Reputation: 51
Hello dear Community,
I haven't found something similar during my search and hope I haven't overseen anything. I have the following issue:
I have a big dataset whichs shape is 1352x121797 (1353 samples and 121797 time points). Now I have clustered these and would like to generate one plot for each cluster in which every time series for this cluster is plotted.
However, when using the matplotlib syntax it is like super extremely slow (and I'm not exactly sure where that comes from). Even after 5-10 minutes it hasn't finished.
import matplotlib.pyplot as plt
import pandas as pd
fig, ax = plt.subplots()
for index, values in subset_cluster.iterrows(): # One Cluster subset, dataframe of shape (11x121797)
ax.plot(values)
fig.savefig('test.png')
Even, when inserting a break after ax.plot(values)
it still doesn't finish. I'm using Spyder and thought that it might be due to Spyder always rendering the plot inline in the console.

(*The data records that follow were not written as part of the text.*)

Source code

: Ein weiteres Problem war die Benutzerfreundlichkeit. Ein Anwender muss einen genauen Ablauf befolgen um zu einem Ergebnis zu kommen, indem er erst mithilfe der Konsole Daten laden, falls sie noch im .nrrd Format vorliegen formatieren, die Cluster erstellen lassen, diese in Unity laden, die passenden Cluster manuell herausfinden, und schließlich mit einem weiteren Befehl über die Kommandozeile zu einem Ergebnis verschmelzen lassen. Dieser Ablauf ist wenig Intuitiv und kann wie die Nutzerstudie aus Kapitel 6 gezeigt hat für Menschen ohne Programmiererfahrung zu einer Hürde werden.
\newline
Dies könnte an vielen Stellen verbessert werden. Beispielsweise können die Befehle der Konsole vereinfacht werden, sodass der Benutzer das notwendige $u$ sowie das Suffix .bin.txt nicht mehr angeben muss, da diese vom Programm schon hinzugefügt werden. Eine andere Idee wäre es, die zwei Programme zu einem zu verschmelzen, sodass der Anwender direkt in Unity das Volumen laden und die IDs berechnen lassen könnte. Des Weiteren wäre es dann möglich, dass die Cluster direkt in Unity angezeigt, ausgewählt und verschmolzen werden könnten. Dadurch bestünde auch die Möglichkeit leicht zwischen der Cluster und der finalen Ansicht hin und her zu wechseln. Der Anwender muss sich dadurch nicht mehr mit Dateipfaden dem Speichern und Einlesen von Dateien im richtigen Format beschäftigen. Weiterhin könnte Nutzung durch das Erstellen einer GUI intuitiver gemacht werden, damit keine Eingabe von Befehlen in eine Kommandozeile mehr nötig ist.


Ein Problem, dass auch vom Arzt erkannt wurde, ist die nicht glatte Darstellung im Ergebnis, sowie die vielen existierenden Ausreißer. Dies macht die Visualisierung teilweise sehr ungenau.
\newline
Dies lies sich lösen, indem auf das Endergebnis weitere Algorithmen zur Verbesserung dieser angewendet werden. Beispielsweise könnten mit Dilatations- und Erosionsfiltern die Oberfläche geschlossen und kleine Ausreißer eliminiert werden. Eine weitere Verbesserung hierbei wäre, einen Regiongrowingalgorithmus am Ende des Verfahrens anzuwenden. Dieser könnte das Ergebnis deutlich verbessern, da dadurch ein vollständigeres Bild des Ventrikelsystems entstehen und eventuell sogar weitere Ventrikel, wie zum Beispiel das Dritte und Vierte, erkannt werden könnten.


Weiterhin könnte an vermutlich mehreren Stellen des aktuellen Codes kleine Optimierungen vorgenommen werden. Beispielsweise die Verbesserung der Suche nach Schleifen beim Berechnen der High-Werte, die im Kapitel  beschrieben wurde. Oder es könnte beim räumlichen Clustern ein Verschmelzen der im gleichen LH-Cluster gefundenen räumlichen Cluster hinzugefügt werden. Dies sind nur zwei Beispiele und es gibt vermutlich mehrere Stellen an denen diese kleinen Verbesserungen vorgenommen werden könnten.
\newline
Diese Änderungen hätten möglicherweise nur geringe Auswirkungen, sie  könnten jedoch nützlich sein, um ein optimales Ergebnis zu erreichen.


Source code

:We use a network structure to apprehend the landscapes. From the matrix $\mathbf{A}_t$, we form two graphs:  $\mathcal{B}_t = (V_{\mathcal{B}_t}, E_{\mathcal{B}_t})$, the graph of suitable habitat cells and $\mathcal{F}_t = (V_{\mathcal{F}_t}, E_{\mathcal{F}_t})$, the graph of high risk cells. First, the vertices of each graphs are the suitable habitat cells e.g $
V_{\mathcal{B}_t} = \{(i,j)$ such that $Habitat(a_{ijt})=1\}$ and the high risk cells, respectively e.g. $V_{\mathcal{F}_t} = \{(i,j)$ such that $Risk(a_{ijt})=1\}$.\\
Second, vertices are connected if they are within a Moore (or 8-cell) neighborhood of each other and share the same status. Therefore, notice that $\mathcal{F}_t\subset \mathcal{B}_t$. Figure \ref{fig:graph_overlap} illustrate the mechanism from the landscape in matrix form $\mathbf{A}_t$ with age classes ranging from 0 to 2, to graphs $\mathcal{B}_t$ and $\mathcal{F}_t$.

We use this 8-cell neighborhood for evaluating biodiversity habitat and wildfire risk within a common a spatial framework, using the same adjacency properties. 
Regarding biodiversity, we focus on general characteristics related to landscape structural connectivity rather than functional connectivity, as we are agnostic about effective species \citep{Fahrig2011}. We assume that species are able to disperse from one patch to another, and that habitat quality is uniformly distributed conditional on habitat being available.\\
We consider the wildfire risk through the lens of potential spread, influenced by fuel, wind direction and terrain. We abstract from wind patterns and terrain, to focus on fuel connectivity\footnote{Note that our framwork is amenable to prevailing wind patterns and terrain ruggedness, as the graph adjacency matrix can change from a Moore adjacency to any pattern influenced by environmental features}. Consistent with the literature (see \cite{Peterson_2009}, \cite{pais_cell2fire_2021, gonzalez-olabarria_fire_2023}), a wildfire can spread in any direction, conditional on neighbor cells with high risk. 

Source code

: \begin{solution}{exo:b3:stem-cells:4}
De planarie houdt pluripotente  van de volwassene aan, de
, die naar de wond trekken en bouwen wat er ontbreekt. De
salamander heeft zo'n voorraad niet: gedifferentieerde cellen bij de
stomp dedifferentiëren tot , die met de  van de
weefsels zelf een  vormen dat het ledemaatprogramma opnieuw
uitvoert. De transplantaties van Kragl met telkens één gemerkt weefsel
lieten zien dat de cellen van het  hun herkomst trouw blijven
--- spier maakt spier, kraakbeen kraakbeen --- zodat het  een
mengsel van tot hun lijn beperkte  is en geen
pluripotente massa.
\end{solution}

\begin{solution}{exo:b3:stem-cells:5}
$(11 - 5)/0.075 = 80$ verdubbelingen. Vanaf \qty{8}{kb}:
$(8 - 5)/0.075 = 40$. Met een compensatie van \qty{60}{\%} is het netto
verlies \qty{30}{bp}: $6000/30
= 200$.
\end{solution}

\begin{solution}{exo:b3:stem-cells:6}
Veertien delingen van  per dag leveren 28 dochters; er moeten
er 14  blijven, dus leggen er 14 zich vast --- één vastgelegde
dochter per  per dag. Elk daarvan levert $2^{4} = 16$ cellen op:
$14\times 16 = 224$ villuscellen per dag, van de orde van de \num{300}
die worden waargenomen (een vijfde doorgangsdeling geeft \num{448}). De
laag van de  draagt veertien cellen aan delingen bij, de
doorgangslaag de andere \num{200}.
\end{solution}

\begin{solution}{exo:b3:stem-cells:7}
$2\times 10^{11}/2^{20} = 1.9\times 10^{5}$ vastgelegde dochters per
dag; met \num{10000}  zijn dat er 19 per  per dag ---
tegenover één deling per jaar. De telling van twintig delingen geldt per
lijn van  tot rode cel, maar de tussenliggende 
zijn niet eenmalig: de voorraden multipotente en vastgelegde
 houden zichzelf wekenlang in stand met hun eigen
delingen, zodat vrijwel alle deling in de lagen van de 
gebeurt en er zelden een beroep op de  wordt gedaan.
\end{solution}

However, when simply using the pandas method of the Series values.plot()
instead of ax.plot(values)
the plot appears and is saved in like 1-2 seconds.
As I need the customization options of matplotlib for standardizing all the plots and make them look a little bit prettier I would love to use the matplotlib syntax. Anyone has any ideas?
Thanks in advance
Edit: so while trying around a little bit it seems, that the rendering is the time-consuming part. When ran with the backend matplotlib.use('Agg')
, the plot command runs through quicker (if using plt.plot()
instead of ax.plot()
), but plt.savefig()
then takes forever. However, still it should be in a considerable amount of time right? Even for 121xxx data points.
Upvotes: 4
Views: 3322
Reputation: 268
Posting as answer as it may help OP or someone else: I had the same problem and found out that it was because the data I was using as x-axis was an Object, while the y-axis data was float64. After explicitly setting the object to DateTime, plotting With Matplotlib went as fast as Pandas' df.plot(). I guess that Pandas does a better job at understanding the data type when plotting.
OP, you might want to check if the values you are plotting are in the right type, or if, like me, you had some problems when loading the dataframe from file.
Upvotes: 4